== Given data
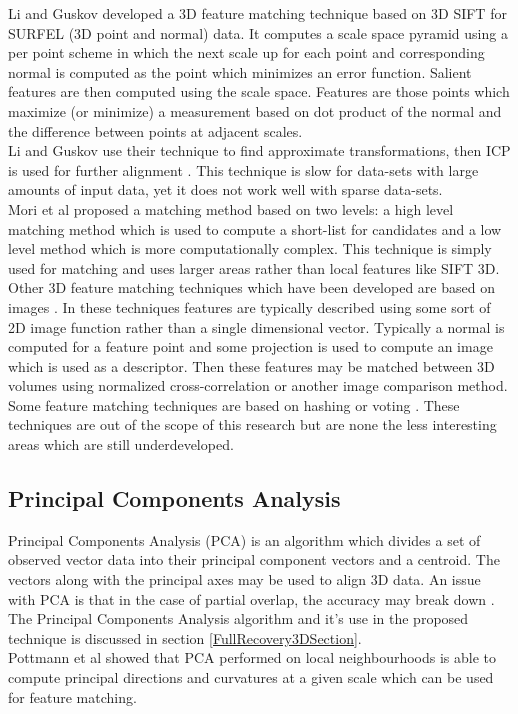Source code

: Li and Guskov \cite{Li05Multiscale} developed a 3D feature matching technique based on 3D SIFT for SURFEL (3D point and normal) data. It computes a scale space pyramid using a per point scheme in which the next scale up for each point and corresponding normal is computed as the point which minimizes an error function. Salient features are then computed using the scale space. Features are those points which maximize (or minimize) a measurement based on dot product of the normal and the difference between points at adjacent scales. \\

Li and Guskov use their technique to find approximate transformations, then ICP is used for further alignment \cite{Besl92Method,Chen92Object}. This technique is slow for data-sets with large amounts of input data, yet it does not work well with sparse data-sets. \\

	
Mori et al \cite{Mori05Efficient} proposed a matching method based on two levels: a high level matching method which is used to compute a short-list for candidates and a low level method which is more computationally complex. This technique is simply used for matching and uses larger areas rather than local features like SIFT 3D. \\

Other 3D feature matching techniques which have been developed are based on images \cite{Wolfson97Geometric,Johnson97Spin}. In these techniques features are typically described using some sort of 2D image function rather than a single dimensional vector. Typically a normal is computed for a feature point and some projection is used to compute an image which is used as a descriptor. Then these features may be matched between 3D volumes using normalized cross-correlation or another image comparison method.  \\

Some feature matching techniques are based on hashing or voting \cite{Germain97Fingerprint,Gal06Salient,Mitra04Registration,Ballard91Generalizing}. These techniques are out of the scope of this research but are none the less interesting areas which are still underdeveloped.


\subsection{Principal Components Analysis}

Principal Components Analysis (PCA) is an algorithm which divides a set of observed vector data into their principal component vectors and a centroid. The vectors along with the principal axes may be used to align 3D data. An issue with PCA is that in the case of partial overlap, the accuracy may break down \cite{Aiger084}. The Principal Components Analysis algorithm and it's use in the proposed technique is discussed in section \ref{FullRecovery3DSection}. \\

Pottmann et al \cite{Pottmann07Principal} showed that PCA performed on local neighbourhoods is able to compute principal directions and curvatures at a given scale which can be used for feature matching. \\






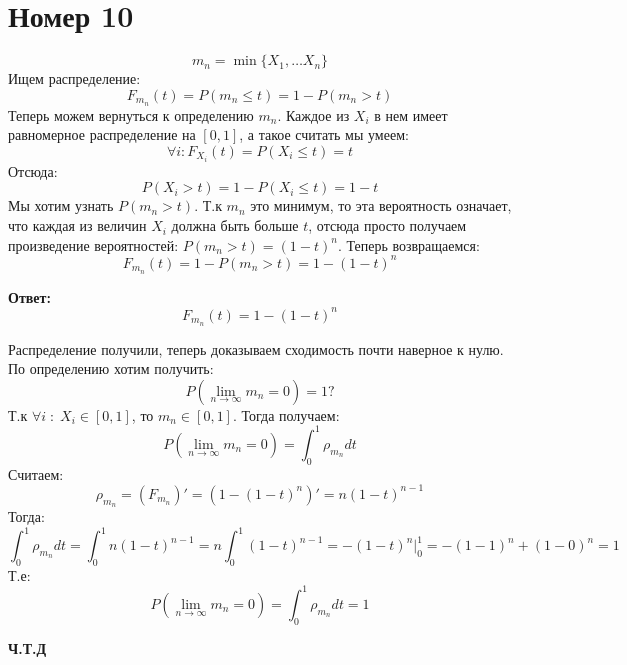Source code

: \documentclass[a4paper,12pt]{article}
\begin{document}
\section*{Номер 10}
\[
m_n = \min \{X_1, \ldots X_n \} 
\]
Ищем распределение:
\[
F_{m_n}(t) = P(m_n \leq t) = 1 - P(m_n > t) 
\]
Теперь можем вернуться к определению $m_n$. Каждое из $X_i$ в нем имеет равномерное распределение на $[0, 1]$, а такое считать мы умеем:
\[
\forall i : F_{X_i}(t) = P(X_i \leq t) = t 
\]
Отсюда:
\[
P(X_i > t) = 1 - P(X_i \leq t) = 1 - t
\]
Мы хотим узнать $P(m_n > t)$. Т.к $m_n$ это минимум, то эта вероятность означает, что каждая из величин  $X_i$ должна быть больше $t$, отсюда просто получаем произведение вероятностей: $P(m_n > t) = (1-t)^n$.
Теперь возвращаемся:
\[
F_{m_n}(t) =  1 - P(m_n > t) =  1 - (1 - t)^n
\]
\begin{center}
\textbf{Ответ: } \[
F_{m_n}(t) = 1 - (1 - t)^n
\]
\end{center}
Распределение получили, теперь доказываем сходимость почти наверное к нулю. По определению хотим получить:
\[
P(\lim_{n \rightarrow \infty} m_n = 0) = 1?
\]
Т.к $\forall i \; : \; X_i \in [0, 1]$, то $m_n \in [0, 1]$. Тогда получаем:
\[
P(\lim_{n \rightarrow \infty} m_n = 0) = \int_0^1 \rho_{m_n} dt 
\] 
Считаем:
\[
\rho_{m_n} = (F_{m_n})' = (1 - (1 - t)^n)' = n(1 -t)^{n-1}
\]
Тогда:
\[
 \int_0^1 \rho_{m_n} dt  =  \int_0^1 n(1-t)^{n-1} = n \int_0^1 (1-t)^{n-1} = -(1-t)^n \Bigg|^1_0 = - (1 - 1)^n + (1 - 0)^n = 1
\]
Т.е:
\[
P(\lim_{n \rightarrow \infty} m_n = 0) = \int_0^1 \rho_{m_n} dt = 1
\]
\begin{center}
\textbf{Ч.Т.Д} 
\end{center}
\end{document}
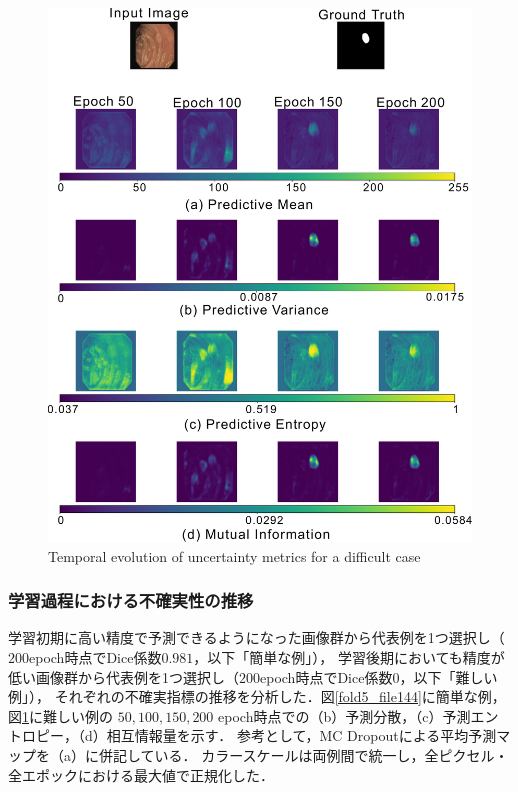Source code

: \documentclass[10pt, a4paper, twocolumn]{jarticle}
\begin{document}
\begin{figure}[t] %
  \begin{center}
    \includegraphics[width=\hsize]{figure/fold2_file450_uncertainty_evolution.pdf}
    \caption{Temporal evolution of uncertainty metrics for a difficult case}
    \label{fold2_file450}
  \end{center}
\end{figure}


\subsubsection{学習過程における不確実性の推移}
学習初期に高い精度で予測できるようになった画像群から代表例を1つ選択し（$200$epoch時点でDice係数$0.981$，以下「簡単な例」），
学習後期においても精度が低い画像群から代表例を1つ選択し（$200$epoch時点でDice係数$0$，以下「難しい例」），
それぞれの不確実指標の推移を分析した．図\ref{fold5_file144}に簡単な例，図\ref{fold2_file450}に難しい例の
$50, 100, 150, 200$ epoch時点での（b）予測分散，（c）予測エントロピー，（d）相互情報量を示す．
参考として，MC Dropoutによる平均予測マップを（a）に併記している．
カラースケールは両例間で統一し，全ピクセル・全エポックにおける最大値で正規化した．
\end{document}
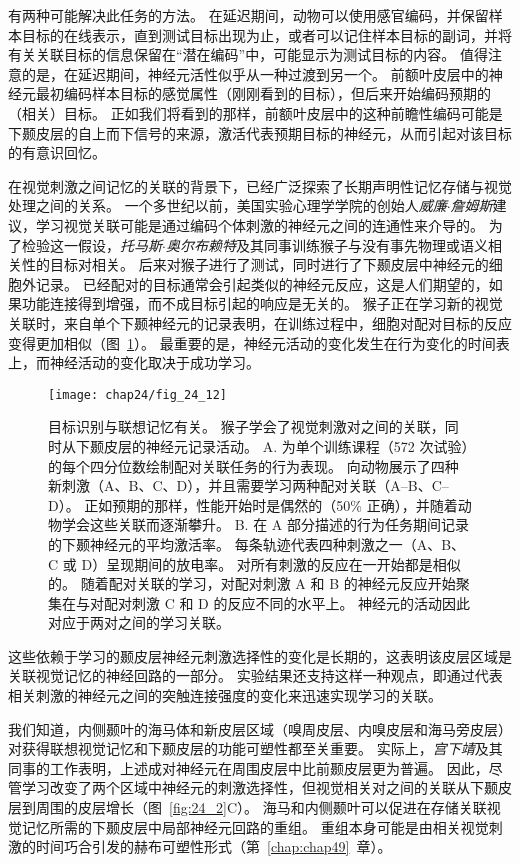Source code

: 有两种可能解决此任务的方法。
在延迟期间，动物可以使用感官编码，并保留样本目标的在线表示，直到测试目标出现为止，或者可以记住样本目标的副词，并将有关关联目标的信息保留在“潜在编码”中，可能显示为测试目标的内容。
值得注意的是，在延迟期间，神经元活性似乎从一种过渡到另一个。
前额叶皮层中的神经元最初编码样本目标的感觉属性（刚刚看到的目标），但后来开始编码预期的（相关）目标。
正如我们将看到的那样，前额叶皮层中的这种前瞻性编码可能是下颞皮层的自上而下信号的来源，激活代表预期目标的神经元，从而引起对该目标的有意识回忆。


在视觉刺激之间记忆的关联的背景下，已经广泛探索了长期声明性记忆存储与视觉处理之间的关系。
一个多世纪以前，美国实验心理学学院的创始人\textit{威廉$\cdot$詹姆斯}建议，学习视觉关联可能是通过编码个体刺激的神经元之间的连通性来介导的。
为了检验这一假设，\textit{托马斯$\cdot$奥尔布赖特}及其同事训练猴子与没有事先物理或语义相关性的目标对相关。
后来对猴子进行了测试，同时进行了下颞皮层中神经元的细胞外记录。
已经配对的目标通常会引起类似的神经元反应，这是人们期望的，如果功能连接得到增强，而不成目标引起的响应是无关的。
猴子正在学习新的视觉关联时，来自单个下颞神经元的记录表明，在训练过程中，细胞对配对目标的反应变得更加相似（图~\ref{fig:24_12}）。
最重要的是，神经元活动的变化发生在行为变化的时间表上，而神经活动的变化取决于成功学习。


\begin{figure}[htbp]
	\centering
	\texttt{[image: chap24/fig\_24\_12]}
	\caption{目标识别与联想记忆有关。
		猴子学会了视觉刺激对之间的关联，同时从下颞皮层的神经元记录活动。
		A. 为单个训练课程（572 次试验）的每个四分位数绘制配对关联任务的行为表现。
		向动物展示了四种新刺激（A、B、C、D），并且需要学习两种配对关联（A–B、C–D）。
		正如预期的那样，性能开始时是偶然的（50\% 正确），并随着动物学会这些关联而逐渐攀升。
		B. 在 A 部分描述的行为任务期间记录的下颞神经元的平均激活率。
		每条轨迹代表四种刺激之一（A、B、C 或 D）呈现期间的放电率。
		对所有刺激的反应在一开始都是相似的。
		随着配对关联的学习，对配对刺激 A 和 B 的神经元反应开始聚集在与对配对刺激 C 和 D 的反应不同的水平上。
		神经元的活动因此对应于两对之间的学习关联。}
	\label{fig:24_12}
\end{figure}


这些依赖于学习的颞皮层神经元刺激选择性的变化是长期的，这表明该皮层区域是关联视觉记忆的神经回路的一部分。
实验结果还支持这样一种观点，即通过代表相关刺激的神经元之间的突触连接强度的变化来迅速实现学习的关联。


我们知道，内侧颞叶的海马体和新皮层区域（嗅周皮层、内嗅皮层和海马旁皮层）对获得联想视觉记忆和下颞皮层的功能可塑性都至关重要。
实际上，\textit{宫下靖}及其同事的工作表明，上述成对神经元在周围皮层中比前颞皮层更为普遍。
因此，尽管学习改变了两个区域中神经元的刺激选择性，但视觉相关对之间的关联从下颞皮层到周围的皮层增长（图~\ref{fig:24_2}C）。
海马和内侧颞叶可以促进在存储关联视觉记忆所需的下颞皮层中局部神经元回路的重组。
重组本身可能是由相关视觉刺激的时间巧合引发的赫布可塑性形式（第~\ref{chap:chap49}~章）。



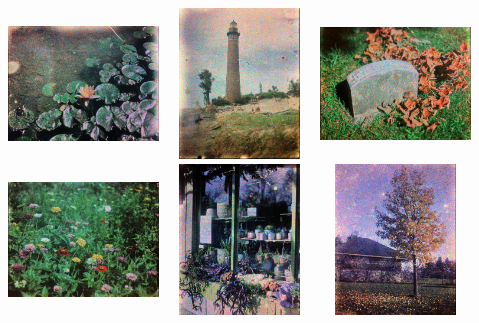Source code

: \documentclass[11pt]{article}
\begin{document}
\begin{center}
\includegraphics[width=4cm, height=4cm]{img/intro_1.jpg}
\includegraphics[width=4cm, height=4cm]{img/intro_2.jpg}
\includegraphics[width=4cm, height=4cm]{img/intro_3.jpg}
\includegraphics[width=4cm, height=4cm]{img/intro_4.jpg}
\includegraphics[width=4cm, height=4cm]{img/intro_5.jpg}
\includegraphics[width=4cm, height=4cm]{img/intro_6.jpg}

\end{center}
\end{document}
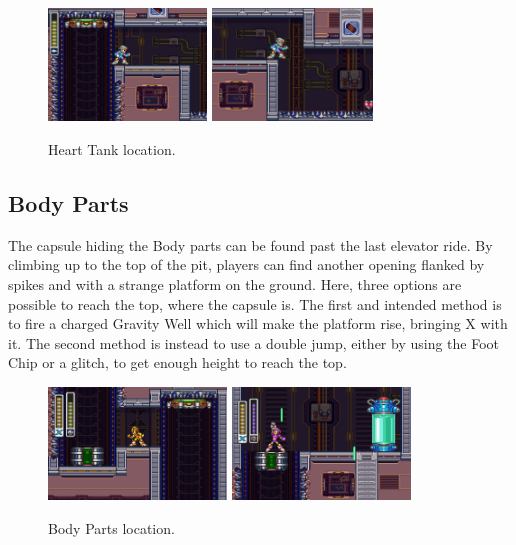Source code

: \begin{figure}[htp]
	\centering
	\includegraphics[height=3cm]{figures/X3/Volt_catfish/heart_1.jpg}
	\includegraphics[height=3cm]{figures/X3/Volt_catfish/heart_2.jpg}
	\caption{Heart Tank location.}
\end{figure}

\subsection{Body Parts}
The capsule hiding the Body parts can be found past the last elevator ride. By climbing up to the top of the pit, players can find another opening flanked by spikes and with a strange platform on the ground. Here, three options are possible to reach the top, where the capsule is. The first and intended method is to fire a charged Gravity Well  which will make the platform rise, bringing X with it. The second method is instead to use a double jump, either by using the Foot Chip or a glitch, to get enough height to reach the top. 

\begin{figure}[htp]
	\centering
	\includegraphics[height=3cm]{figures/X3/Volt_catfish/Armor_1.png}
	\includegraphics[height=3cm]{figures/X3/Volt_catfish/Armor_2.png}
	\caption{Body Parts location.}
\end{figure}

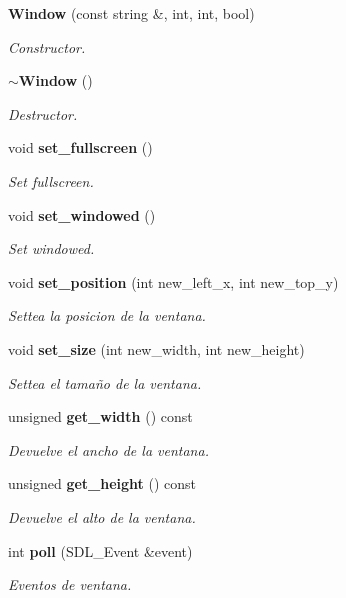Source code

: \begin{DoxyCompactItemize}
\item 
\textbf{ Window} (const string \&, int, int, bool)
\begin{DoxyCompactList}\small\item\em Constructor. \end{DoxyCompactList}\item 
\textbf{ $\sim$\+Window} ()
\begin{DoxyCompactList}\small\item\em Destructor. \end{DoxyCompactList}\item 
void \textbf{ set\+\_\+fullscreen} ()
\begin{DoxyCompactList}\small\item\em Set fullscreen. \end{DoxyCompactList}\item 
void \textbf{ set\+\_\+windowed} ()
\begin{DoxyCompactList}\small\item\em Set windowed. \end{DoxyCompactList}\item 
void \textbf{ set\+\_\+position} (int new\+\_\+left\+\_\+x, int new\+\_\+top\+\_\+y)
\begin{DoxyCompactList}\small\item\em Settea la posicion de la ventana. \end{DoxyCompactList}\item 
void \textbf{ set\+\_\+size} (int new\+\_\+width, int new\+\_\+height)
\begin{DoxyCompactList}\small\item\em Settea el tamaño de la ventana. \end{DoxyCompactList}\item 
unsigned \textbf{ get\+\_\+width} () const
\begin{DoxyCompactList}\small\item\em Devuelve el ancho de la ventana. \end{DoxyCompactList}\item 
unsigned \textbf{ get\+\_\+height} () const
\begin{DoxyCompactList}\small\item\em Devuelve el alto de la ventana. \end{DoxyCompactList}\item 
int \textbf{ poll} (S\+D\+L\+\_\+\+Event \&event)
\begin{DoxyCompactList}\small\item\em Eventos de ventana. \end{DoxyCompactList}\item 

\end{DoxyCompactItemize}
====
What is expected —
Could you repeat, exactly and with nothing else, the lines from the first line of the records through the line containing "adjacent scales. \\"? Leave out the pictures.

Reply to the task —
Source code

: Li and Guskov \cite{Li05Multiscale} developed a 3D feature matching technique based on 3D SIFT for SURFEL (3D point and normal) data. It computes a scale space pyramid using a per point scheme in which the next scale up for each point and corresponding normal is computed as the point which minimizes an error function. Salient features are then computed using the scale space. Features are those points which maximize (or minimize) a measurement based on dot product of the normal and the difference between points at adjacent scales. \\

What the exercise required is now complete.